A strong rally in the equity markets, triggered by stronger than expected quarterly results from most Wall Street’s heavy weights thus far along with string of solid economic data from across the world is also weighing on bullion as investors are preferring to take bets on riskier and better performing assets.
“Europe is suddenly in vogue, and those who bought gold as a hedge against it are getting out and into equities instead,” said Saxo Bank vice president Ole Hansen in a note to investors.
“Euro gold is also hurting some here,” he added.
Bullion’s safe haven appeal was also knocked down by U.S. congressional leaders’ decision to extend the debt ceiling limit until May 18 thus removing any short term threat of sovereign default.
Will The Federal Reserve Keep its Monetary Policy Accommodating?
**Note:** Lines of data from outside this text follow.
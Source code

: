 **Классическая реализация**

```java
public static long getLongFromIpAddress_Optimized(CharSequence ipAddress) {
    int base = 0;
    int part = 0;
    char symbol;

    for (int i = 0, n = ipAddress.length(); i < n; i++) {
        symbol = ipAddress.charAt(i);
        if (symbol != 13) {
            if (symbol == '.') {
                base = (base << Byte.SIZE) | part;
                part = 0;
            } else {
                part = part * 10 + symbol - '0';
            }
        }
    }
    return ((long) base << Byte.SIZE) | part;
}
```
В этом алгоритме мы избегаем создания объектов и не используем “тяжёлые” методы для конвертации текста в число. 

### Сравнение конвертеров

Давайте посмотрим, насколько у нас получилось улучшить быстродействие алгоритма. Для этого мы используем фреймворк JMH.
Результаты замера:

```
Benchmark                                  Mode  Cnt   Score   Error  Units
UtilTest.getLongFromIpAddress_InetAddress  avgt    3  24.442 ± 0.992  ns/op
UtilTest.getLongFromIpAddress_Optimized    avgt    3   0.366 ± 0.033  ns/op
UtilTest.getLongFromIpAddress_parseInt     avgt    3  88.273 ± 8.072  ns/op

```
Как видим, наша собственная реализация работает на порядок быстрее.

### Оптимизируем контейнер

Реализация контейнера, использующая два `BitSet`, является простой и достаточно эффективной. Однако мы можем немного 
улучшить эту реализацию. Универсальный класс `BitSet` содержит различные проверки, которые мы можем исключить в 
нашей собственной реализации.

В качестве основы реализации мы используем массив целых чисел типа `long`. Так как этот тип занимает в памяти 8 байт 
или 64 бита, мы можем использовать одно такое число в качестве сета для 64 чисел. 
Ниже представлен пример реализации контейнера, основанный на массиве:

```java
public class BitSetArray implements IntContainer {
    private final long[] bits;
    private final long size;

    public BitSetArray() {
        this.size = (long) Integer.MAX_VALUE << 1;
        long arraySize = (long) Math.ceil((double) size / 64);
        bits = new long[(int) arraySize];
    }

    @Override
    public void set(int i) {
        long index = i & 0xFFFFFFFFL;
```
Minutes from the Federal Reserve’s last FOMC (Dec. 11-12) showed that several top officials were worried over central bank’s unprecedented asset and bond purchase program. In the backdrop of improving economic environment, speculation is rife that Fed could end its ongoing quantitative easing sooner than expected. However, the opinion is divided over the immediate roll back of monetary easing measures.
In a note to investors, Joni Teves, an analyst at UBS Bank wrote, “Accommodative policy is still expected to remain in place for some time, a scenario that continues to be conducive for higher gold prices. And in that sense, the recent pullback should be viewed as an opportunity to pick up metal at more attractive levels.”
In some other precious metal markets, silver futures for March delivery plunged 52 cents or 1.6% to close at $31.21 an ounce. Platinum for April contract gained $11.10 or 0.7% to settle at $1,694.90 while palladium futures for March delivery jumped $14.30 an ounce or 2% to end the day at $741.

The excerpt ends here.